Seperti halnya rasa sakit akibat menyentuh kompor yang panas,
mengajarkan kepada kita untuk tidak menyentuhnya lagi, kesedihan karena kesepian
mengajarkan kepada saudara untuk tidak melakukan hal-hal yang membuat saudara
merasa sangat kesepian lagi. Emosi hanyalah sinya biologis yang dirancang oleh
Tuhan untuk ke perubahan yang seharusnya bermanfaat. Karena itu marah yang
merupakan bagian dari emosi menjadi tanda bagi kita yang hidup dan juga harusnya
memiliki manfaat bagi pengembangan diri kita.
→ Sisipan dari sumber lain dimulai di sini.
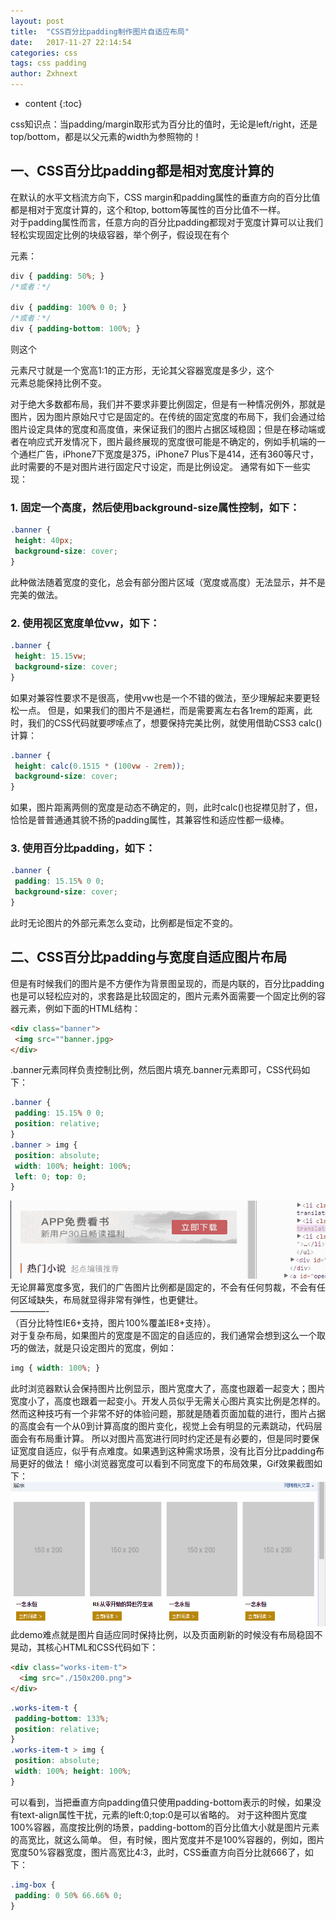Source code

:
 ```yaml
---
layout: post
title:  "CSS百分比padding制作图片自适应布局"
date:   2017-11-27 22:14:54
categories: css
tags: css padding
author: Zxhnext
---
```


* content
{:toc}

css知识点：当padding/margin取形式为百分比的值时，无论是left/right，还是top/bottom，都是以父元素的width为参照物的！




## 一、CSS百分比padding都是相对宽度计算的
在默认的水平文档流方向下，CSS margin和padding属性的垂直方向的百分比值都是相对于宽度计算的，这个和top, bottom等属性的百分比值不一样。  
对于padding属性而言，任意方向的百分比padding都现对于宽度计算可以让我们轻松实现固定比例的块级容器，举个例子，假设现在有个<div>元素：
```css
div { padding: 50%; }
/*或者：*/

div { padding: 100% 0 0; }
/*或者：*/
div { padding-bottom: 100%; }
```
则这个<div>元素尺寸就是一个宽高1:1的正方形，无论其父容器宽度是多少，这个<div>元素总能保持比例不变。

对于绝大多数都布局，我们并不要求非要比例固定，但是有一种情况例外，那就是图片，因为图片原始尺寸它是固定的。在传统的固定宽度的布局下，我们会通过给图片设定具体的宽度和高度值，来保证我们的图片占据区域稳固；但是在移动端或者在响应式开发情况下，图片最终展现的宽度很可能是不确定的，例如手机端的一个通栏广告，iPhone7下宽度是375，iPhone7 Plus下是414，还有360等尺寸，此时需要的不是对图片进行固定尺寸设定，而是比例设定。
通常有如下一些实现：

### 1. 固定一个高度，然后使用background-size属性控制，如下：
```css
.banner {
 height: 40px;
 background-size: cover;
}
```

此种做法随着宽度的变化，总会有部分图片区域（宽度或高度）无法显示，并不是完美的做法。
### 2. 使用视区宽度单位vw，如下：
```css
.banner {
 height: 15.15vw;
 background-size: cover;
}
```
如果对兼容性要求不是很高，使用vw也是一个不错的做法，至少理解起来要更轻松一点。
但是，如果我们的图片不是通栏，而是需要离左右各1rem的距离，此时，我们的CSS代码就要啰嗦点了，想要保持完美比例，就使用借助CSS3 calc()计算：
```css
.banner {
 height: calc(0.1515 * (100vw - 2rem));
 background-size: cover;
}
```
如果，图片距离两侧的宽度是动态不确定的，则，此时calc()也捉襟见肘了，但，恰恰是普普通通其貌不扬的padding属性，其兼容性和适应性都一级棒。
### 3. 使用百分比padding，如下：
```css
.banner {
 padding: 15.15% 0 0;
 background-size: cover;
}
```
此时无论图片的外部元素怎么变动，比例都是恒定不变的。
## 二、CSS百分比padding与宽度自适应图片布局
但是有时候我们的图片是不方便作为背景图呈现的，而是内联的<img>，百分比padding也是可以轻松应对的，求套路是比较固定的，图片元素外面需要一个固定比例的容器元素，例如下面的HTML结构：
```html
<div class="banner">
 <img src=""banner.jpg>
</div>
```
.banner元素同样负责控制比例，然后图片填充.banner元素即可，CSS代码如下：
```css
.banner {
 padding: 15.15% 0 0;
 position: relative;
}
.banner > img {
 position: absolute;
 width: 100%; height: 100%;
 left: 0; top: 0;
}
```

![效果展示](../images/0.gif)  
无论屏幕宽度多宽，我们的广告图片比例都是固定的，不会有任何剪裁，不会有任何区域缺失，布局就显得非常有弹性，也更健壮。  
————-  
（百分比特性IE6+支持，图片100%覆盖IE8+支持）。  
对于复杂布局，如果图片的宽度是不固定的自适应的，我们通常会想到这么一个取巧的做法，就是只设定图片的宽度，例如：
```css
img { width: 100%; }
```
此时浏览器默认会保持图片比例显示，图片宽度大了，高度也跟着一起变大；图片宽度小了，高度也跟着一起变小。开发人员似乎无需关心图片真实比例是怎样的。
然而这种技巧有一个非常不好的体验问题，那就是随着页面加载的进行，图片占据的高度会有一个从0到计算高度的图片变化，视觉上会有明显的元素跳动，代码层面会有布局重计算。
所以对图片高宽进行同时约定还是有必要的，但是同时要保证宽度自适应，似乎有点难度。如果遇到这种需求场景，没有比百分比padding布局更好的做法！
缩小浏览器宽度可以看到不同宽度下的布局效果，Gif效果截图如下：  
![效果展示](../images/1.gif)  
此demo难点就是图片自适应同时保持比例，以及页面刷新的时候没有布局稳固不晃动，其核心HTML和CSS代码如下：
```html
<div class="works-item-t">
  <img src="./150x200.png">
</div>
```

```css
.works-item-t {
 padding-bottom: 133%;
 position: relative;
}
.works-item-t > img {
 position: absolute;
 width: 100%; height: 100%;
}
```
可以看到，当把垂直方向padding值只使用padding-bottom表示的时候，如果没有text-align属性干扰，<img>元素的left:0;top:0是可以省略的。
对于这种图片宽度100%容器，高度按比例的场景，padding-bottom的百分比值大小就是图片元素的高宽比，就这么简单。
但，有时候，图片宽度并不是100%容器的，例如，图片宽度50%容器宽度，图片高宽比4:3，此时，CSS垂直方向百分比就666了，如下：
```css
.img-box {
 padding: 0 50% 66.66% 0;
}
```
Untuk itu, sekalipun sesuatu terasa enak, tidak berarti itu
baik. Hanya karena sesuatu terasa sangat menggelisahkan dan tidak menguntungkan
kita, bukan berarti itu buruk. Emosi harusnya menjadi penanda untuk kita, anjuran
yang disampaikan bukanlah sebuah perintah. Sehingga dengan pemahaman yang
demikian kita mempercayai secara langsung emosi kita sendiri, baik itu marah
ataupun perasaan yang lainnya. Malah bagi calonteolgo.com kita perlu untuk
selalu mempertanyakan perasaan kita masing-masing. Sehingga kita dapat lebih
matang dalam melakukan reaksi atas emosi yang timbul dalam diri kita, kepada
orang lain.
Tentu, hal ini dengan jelas mengatakan kepada para pembaca. Bukan
marahnya yang salah. Tapi respon apa yang terjadi dan kita lakukan setelahnya
menentukan, yang akhirnya menentukan marah itu baik atau sebenarnya haram untuk
kita lakukan.
Dengan pengertian yang demikian, diharapkan saudara dapat lebih
menguasai emosi ataupun perasaan yang ada dalam diri saudara. Tanpa harus
mendiamkan ketidakadilan ataupun kesalahan yang dilakukan oleh orang lain pada saudara.
Seperti halnya Yesus yang dalam manusiawinya tetap memiliki perasaan marah dan
tidak membiarkan ketidakadilan terjadi bagi sekitarnya.